Por João Maria Medeiros

A política é, indiscutivelmente, a arte da conversa, do bom diálogo, do embate das ideias. Pelo menos, esses são os princípios que devem direcionar essa atividade tão importante para a sustentação de uma sociedade civilizada, ordeira e estável. É isso o que se espera da política e dos políticos.

No Brasil atual, e mais precisamente a partir de 2016, esses preceitos foram sendo deixados de lado e uma onda de beligerâncias ganhou corpo até chegarmos aos extremismos que descambou para a intolerância generalizada, onde tudo e todos se misturam num caldeirão repugnável, que mais tem confundido a população de uma maneira geral do que efetivamente contribuído para a melhora do país. Em, e sob todos os aspectos. 
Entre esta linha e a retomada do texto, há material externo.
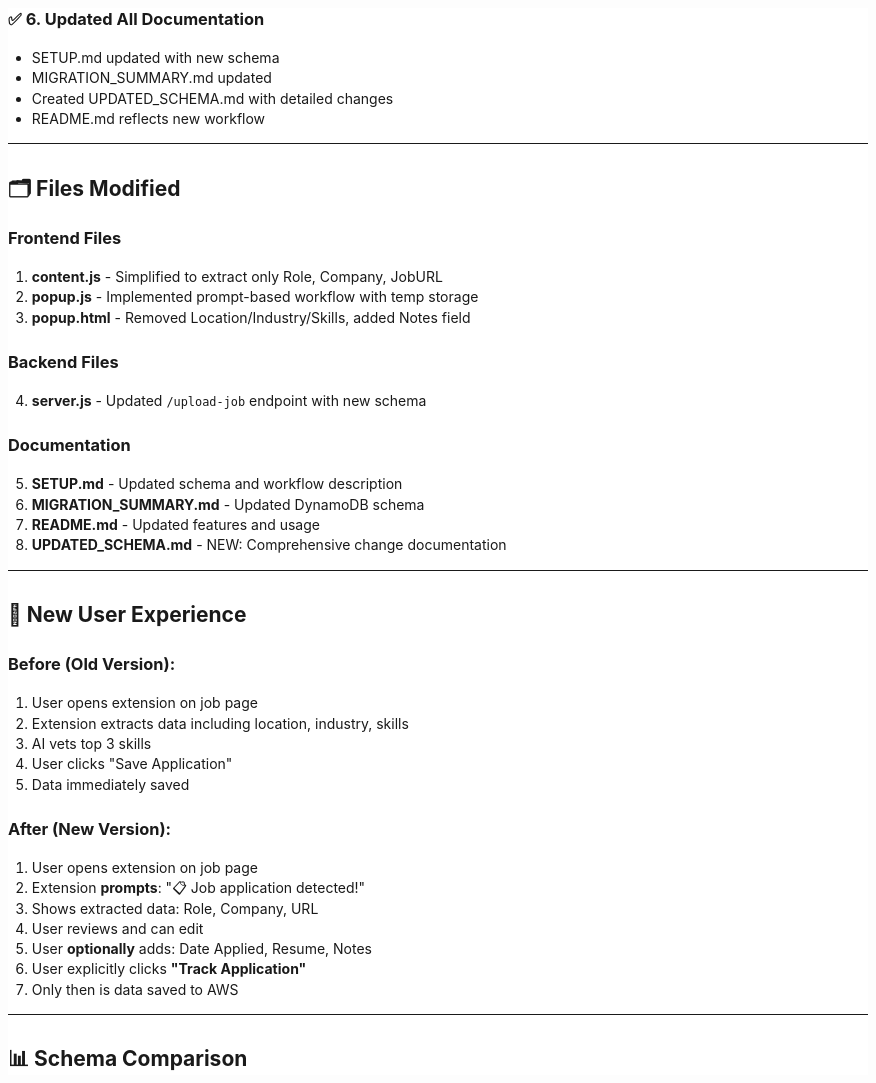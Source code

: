 ### ✅ **6. Updated All Documentation**
- SETUP.md updated with new schema
- MIGRATION_SUMMARY.md updated
- Created UPDATED_SCHEMA.md with detailed changes
- README.md reflects new workflow

---

## 🗂️ Files Modified

### Frontend Files
1. **content.js** - Simplified to extract only Role, Company, JobURL
2. **popup.js** - Implemented prompt-based workflow with temp storage
3. **popup.html** - Removed Location/Industry/Skills, added Notes field

### Backend Files
4. **server.js** - Updated `/upload-job` endpoint with new schema

### Documentation
5. **SETUP.md** - Updated schema and workflow description
6. **MIGRATION_SUMMARY.md** - Updated DynamoDB schema
7. **README.md** - Updated features and usage
8. **UPDATED_SCHEMA.md** - NEW: Comprehensive change documentation

---

## 🎯 New User Experience

### Before (Old Version):
1. User opens extension on job page
2. Extension extracts data including location, industry, skills
3. AI vets top 3 skills
4. User clicks "Save Application"
5. Data immediately saved

### After (New Version):
1. User opens extension on job page
2. Extension **prompts**: "📋 Job application detected!"
3. Shows extracted data: Role, Company, URL
4. User reviews and can edit
5. User **optionally** adds: Date Applied, Resume, Notes
6. User explicitly clicks **"Track Application"**
7. Only then is data saved to AWS

---

## 📊 Schema Comparison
A política brasileira, que desde o princípio da república se mostrou um verdadeiro balaio de gatos, com as elites dominando os espaços e alijando do processo as minorias, sempre se manteve com a força das oligarquias, das forças econômicas e mais recentemente com grupos da sociedade como evangélicos e até o crime organizado. Todos compõem o que atualmente conhecemos como forças democráticas da política brasileira.

Esse cadeirão ou balaio, muito pouco tem construído caminhos para o desenvolvimento do País e do fim, verdadeiramente eficaz, das desigualdades sociais que nos reina do Oiapoque ao Chuí. E ainda mais grave é que a sustentação desse modelo atual da política é estruturada meramente na retórica, com a construção de narrativas e o uso abusivo das mídias sociais como fonte de propagação das verdades de cada um. O mais impressionante disso tudo é que o bom combate deixou de existir e passou a dar lugar aos xingamentos, as palavras vazias, a disseminação do ódio e ao discurso raso.

O que vemos da maior parte dos “nossos representantes políticos” são verdadeiros festivais de atrocidades como os casos recentes de deputados e deputadas de arma em punho, num flagrante incentivo a violência, contestando um infeliz discurso de seu oponente. Lamentável atitude. Não se constrói representatividade e respeito com uma arma em punho. Não é esse exemplo que esperamos. Não é esse tipo de discurso que a maioria dos brasileiros de bem quer ouvir.

O extremismo na política está em todos os espectros. O que temos visto são exemplos abusivos numa distorção da realidade. É como combater a corrupção, botando os corruptos para tomar conta do orçamento, por exemplo. Na falta de políticas públicas que nos levem ao desenvolvimento, vem o discurso vazio. No contraponto a incompetência do governo, mais discursos vazios e o incentivo a balburdia. Uma via danosa para a nossa democracia.

Tratar a política brasileira como uma ação meramente maniqueísta só prova o quanto estamos carentes. Na verdade, órfãos de verdadeiros líderes; daqueles que nos apontem caminhos para um futuro mais digno e melhor para todos. Sem exceções. É disso que o Brasil precisa.